Update: nice query from Jonathan Lewis on AWR:

http://jonathanlewis.wordpress.com/awr-sys-stats/

I found this while looking for how to eliminate reporting stats over database restarts. Apparently if using snap_id then there will be no snap_id-1 over restarts because the ids will jump more than one across restarts – have to check into this

Exploring ways to mine data in AWR.
One situation I’m looking at now is a number of database that all use the same LUNs on the back end storage, so two metrics that would be interesting to look at are IOs from these databases and the IO latencies to answer the question, “does read and/or write I/O activity correlate to increased latency on the backend storage?”

I have multiple databases in one AWR repository.
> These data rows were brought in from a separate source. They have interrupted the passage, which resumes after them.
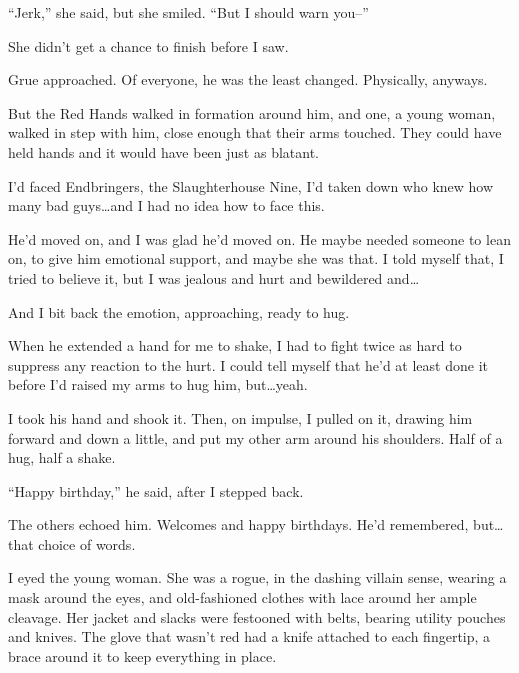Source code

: ``Jerk,'' she said, but she smiled.  ``But I should warn you--''



She didn't get a chance to finish before I saw.



Grue approached.  Of everyone, he was the least changed.  Physically, anyways.



But the Red Hands walked in formation around him, and one, a young woman, walked in step with him, close enough that their arms touched.  They could have held hands and it would have been just as blatant.



I'd faced Endbringers, the Slaughterhouse Nine, I'd taken down who knew how many bad guys\ldots and I had no idea how to face this.



He'd moved on, and I was glad he'd moved on.  He maybe needed someone to lean on, to give him emotional support, and maybe she was that.  I told myself that, I tried to believe it, but I was jealous and hurt and bewildered and\ldots



And I bit back the emotion, approaching, ready to hug.



When he extended a hand for me to shake, I had to fight twice as hard to suppress any reaction to the hurt.  I could tell myself that he'd at least done it before I'd raised my arms to hug him, but\ldots yeah.



I took his hand and shook it.  Then, on impulse, I pulled on it, drawing him forward and down a little, and put my other arm around his shoulders.  Half of a hug, half a shake.



``Happy birthday,'' he said, after I stepped back.



The others echoed him.  Welcomes and happy birthdays.  He'd remembered, but\ldots that choice of words.



I eyed the young woman.  She was a rogue, in the dashing villain sense, wearing a mask around the eyes, and old-fashioned clothes with lace around her ample cleavage.  Her jacket and slacks were festooned with belts, bearing utility pouches and knives.  The glove that wasn't red had a knife attached to each fingertip, a brace around it to keep everything in place.



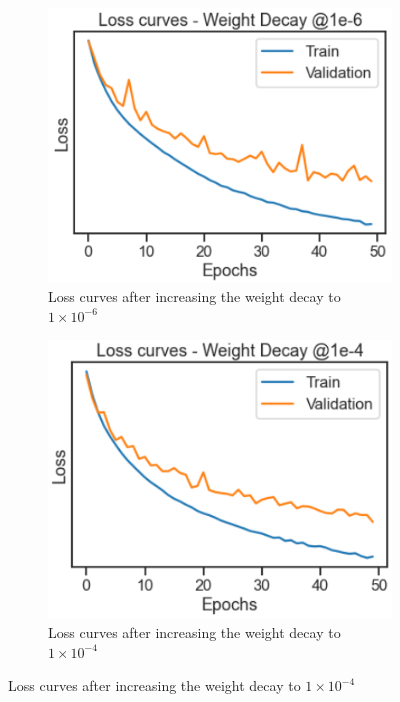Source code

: \documentclass[a4paper, 12pt]{article}
\begin{document}
\begin{figure}[H]
\begin{subfigure}{.5\textwidth}
    \centering
    \includegraphics[width=1\textwidth, scale = 0.5]{Weightdecay0.PNG}
    \caption{Loss curves after increasing the weight decay to $1 \times 10^{-6}$}
    \label{fig:wd0}
\end{subfigure} \hfill
\begin{subfigure}{.4\textwidth}
    \centering
    \includegraphics[width=1.1\textwidth, scale = 0.5]{Weightdecay1.PNG}
    \caption{Loss curves after increasing the weight decay to $1 \times 10^{-4}$}

\end{subfigure}
\end{figure}
\end{document}
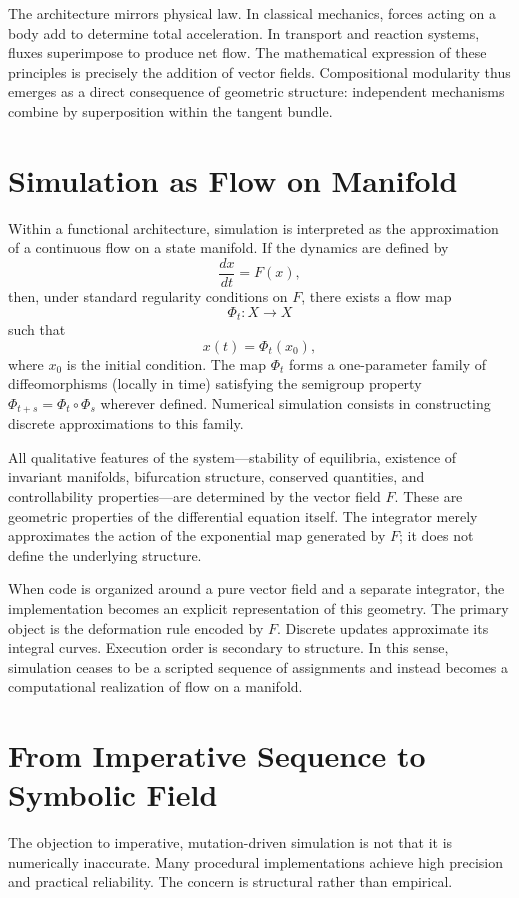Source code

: \documentclass[12pt]{book}
\begin{document}
The architecture mirrors physical law. In classical mechanics, forces
acting on a body add to determine total acceleration. In transport and
reaction systems, fluxes superimpose to produce net flow. The
mathematical expression of these principles is precisely the addition
of vector fields. Compositional modularity thus emerges as a direct
consequence of geometric structure: independent mechanisms combine by
superposition within the tangent bundle.

\section{Simulation as Flow on Manifold}

Within a functional architecture, simulation is interpreted as the
approximation of a continuous flow on a state manifold. If the dynamics
are defined by
\[
\frac{dx}{dt} = F(x),
\]
then, under standard regularity conditions on $F$, there exists a flow
map
\[
\Phi_t : X \to X
\]
such that
\[
x(t) = \Phi_t(x_0),
\]
where $x_0$ is the initial condition. The map $\Phi_t$ forms a
one-parameter family of diffeomorphisms (locally in time) satisfying
the semigroup property $\Phi_{t+s} = \Phi_t \circ \Phi_s$ wherever
defined. Numerical simulation consists in constructing discrete
approximations to this family.

All qualitative features of the system---stability of equilibria,
existence of invariant manifolds, bifurcation structure, conserved
quantities, and controllability properties---are determined by the
vector field $F$. These are geometric properties of the differential
equation itself. The integrator merely approximates the action of the
exponential map generated by $F$; it does not define the underlying
structure.

When code is organized around a pure vector field and a separate
integrator, the implementation becomes an explicit representation of
this geometry. The primary object is the deformation rule encoded by
$F$. Discrete updates approximate its integral curves. Execution order
is secondary to structure. In this sense, simulation ceases to be a
scripted sequence of assignments and instead becomes a computational
realization of flow on a manifold.

\section{From Imperative Sequence to Symbolic Field}

The objection to imperative, mutation-driven simulation is not that it
is numerically inaccurate. Many procedural implementations achieve
high precision and practical reliability. The concern is structural
rather than empirical.
\end{document}
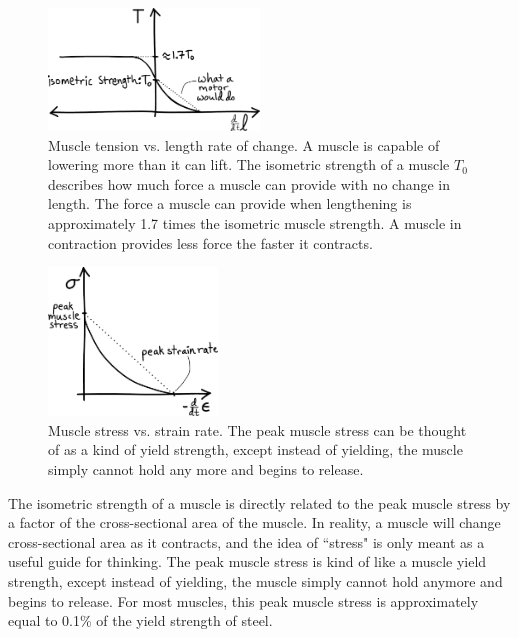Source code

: \begin{figure}[htb]		%
\begin{centering}
\includegraphics[width=0.5\textwidth]{Figures/LiftingVsLowering}\par
\end{centering}
\caption[Plot: Muscle Tension vs. Length Rate of Change]{Muscle tension vs. length rate of change. A muscle is capable of lowering more than it can lift. The isometric strength of a muscle $T_{0}$ describes how much force a muscle can provide with no change in length. The force a muscle can provide when lengthening is approximately 1.7 times the isometric muscle strength. A muscle in contraction provides less force the faster it contracts.}
\label{fig:LiftingVsLowering}
\end{figure}
%

\begin{figure}[htb]		%
\begin{centering}
\includegraphics[width=0.4\textwidth]{Figures/PeakMuscleStress}\par
\end{centering}
\caption[Plot: Muscle Stress vs. Strain Rate]{Muscle stress vs. strain rate. The peak muscle stress can be thought of as a kind of yield strength, except instead of yielding, the muscle simply cannot hold any more and begins to release. }
\label{fig:PeakMuscleStress}
\end{figure}
%

The isometric strength of a muscle is directly related to the peak muscle stress by a factor of the cross-sectional area of the muscle. In reality, a muscle will change cross-sectional area as it contracts, and the idea of ``stress" is only meant as a useful guide for thinking. The peak muscle stress is kind of like a muscle yield strength, except instead of yielding, the muscle simply cannot hold anymore and begins to release. For most muscles, this peak muscle stress is approximately equal to 0.1\% of the yield strength of steel.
I want to create the output in a format that I can read with something like Excel, so I make the values comma delimited,
AWRs values for sysmetric are hourly, so I want to round the times to the nearest hour to make correlation easier and I want to translate the DBID into the database name to make reading the data easier. I could do something like:

select
               n.db_name||'_'||n.host_name||'_'||
               decode(metric_name,
                   'Physical Write Total Bytes Per Sec','write','read')||','||
               to_char(trunc(begin_time)+
                ( ROUND ((begin_time - TRUNC (begin_time)) * 24) / 24),
                       'YYYY/MM/DD HH24:MI')||','||
               average
        from dba_hist_sysmetric_summary s,
               (select distinct dbid, db_name, host_name
                from dba_hist_database_instance) n
        where
               ( s.metric_name= 'Physical Write Total Bytes Per Sec'
                  or
                 s.metric_name= 'Physical Read Total Bytes Per Sec'
               ) and n.dbid=s.dbid
               order by begin_time;

For the I/O latencies it take some more work as I have to compute the deltas between snapshots getting the total elasped time and the count of waits to compute the average wait over the snapshot period for each I/O wait event. I also have to watch out for database bounces, which I have inelligantly addressed by simply filtering only for waits less than or equal to 0. I could do something like

select
       btime||','||
       n.db_name||'_'||n.host_name||'_'||
       event_name||','||
       nvl(round((time_ms_end-time_ms_beg)/nullif(count_end-count_beg,0),3),0) avg_ms
from (
   select
          e.event_name,
          e.dbid,
          to_char(trunc(cast(begin_interval_time as date ))+
                  (ROUND ((cast(begin_interval_time as  date)- TRUNC (cast(begin_interval_time as date))) * 24) / 24),
                       'YYYY/MM/DD HH24:MI') btime,
          Lag (e.total_waits) OVER( PARTITION BY e.event_name, e.dbid ORDER BY s.snap_id)
                      count_beg,
          total_waits count_end,
          Lag (e.time_waited_micro/1000) OVER( PARTITION BY e.event_name,e.dbid ORDER BY s.snap_id)
                                 time_ms_beg,
          time_waited_micro/1000 time_ms_end
   from
          DBA_HIST_SYSTEM_EVENT e,
          DBA_HIST_SNAPSHOT s
   where
            s.snap_id=e.snap_id and
            s.dbid=e.dbid and
            (e.event_name= 'db file sequential read'
          or e.event_name='db file scattered read' )
   order by begin_interval_time
) s,
  (select distinct dbid, db_name, host_name from dba_hist_database_instance) n
where
    n.dbid=s.dbid
and
       round((time_ms_end-time_ms_beg)/nullif(count_end-count_beg,0),3)  >= 0
order by btime;

Correlating the read/write throughput along with single and multiblock read latencies across multiple database over multiple days can pose challenges. One strategy is to boil the data down to a smaller number of metrics like total read, total write to average single block I/O. For average single block I/O, I’d want to normalize the I/O latency relative to read I/O for that database. Maybe I could get an average of latencies weighted by throughput of that database
Work in progress …

Kyle Hailey
Uncategorized

Leave a comment

Trackbacks
October 20th, 2011: DB Optimizer » Tuning Blog Entries

Comments
Tyler D Muth

June 21st, 2011 at 02:10 | #1

Reply | Quote

L
Tyler D Muth

June 21st, 2011 at 02:12 | #2

Reply | Quote

Funny, I was just writing some related reports. Drop me an email if you would like to collaborate.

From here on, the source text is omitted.